▼
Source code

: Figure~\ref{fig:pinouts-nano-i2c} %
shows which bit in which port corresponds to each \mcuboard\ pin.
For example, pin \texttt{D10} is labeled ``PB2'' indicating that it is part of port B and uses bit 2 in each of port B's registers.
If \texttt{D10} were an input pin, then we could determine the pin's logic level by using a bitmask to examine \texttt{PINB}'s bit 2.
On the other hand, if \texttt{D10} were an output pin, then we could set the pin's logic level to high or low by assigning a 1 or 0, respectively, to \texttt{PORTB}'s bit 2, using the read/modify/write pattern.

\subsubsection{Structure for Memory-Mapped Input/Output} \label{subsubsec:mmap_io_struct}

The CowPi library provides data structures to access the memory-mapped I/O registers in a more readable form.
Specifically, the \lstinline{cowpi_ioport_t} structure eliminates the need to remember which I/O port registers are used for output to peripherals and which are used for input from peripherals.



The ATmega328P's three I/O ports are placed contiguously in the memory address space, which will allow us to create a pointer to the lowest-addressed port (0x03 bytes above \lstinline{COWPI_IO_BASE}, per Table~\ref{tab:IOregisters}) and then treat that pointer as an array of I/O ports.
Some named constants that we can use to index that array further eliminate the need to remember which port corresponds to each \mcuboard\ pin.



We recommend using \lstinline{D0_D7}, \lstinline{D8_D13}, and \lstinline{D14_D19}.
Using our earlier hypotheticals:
▲
= Task statement =
From the line holding "input from peripherals." down to the final line above, copy each line exactly, and leave out everything before it.

= Response area =
Specifically, the \lstinline{cowpi_ioport_t} structure eliminates the need to remember which I/O port registers are used for output to peripherals and which are used for input from peripherals.



The ATmega328P's three I/O ports are placed contiguously in the memory address space, which will allow us to create a pointer to the lowest-addressed port (0x03 bytes above \lstinline{COWPI_IO_BASE}, per Table~\ref{tab:IOregisters}) and then treat that pointer as an array of I/O ports.
Some named constants that we can use to index that array further eliminate the need to remember which port corresponds to each \mcuboard\ pin.



We recommend using \lstinline{D0_D7}, \lstinline{D8_D13}, and \lstinline{D14_D19}.
Using our earlier hypotheticals:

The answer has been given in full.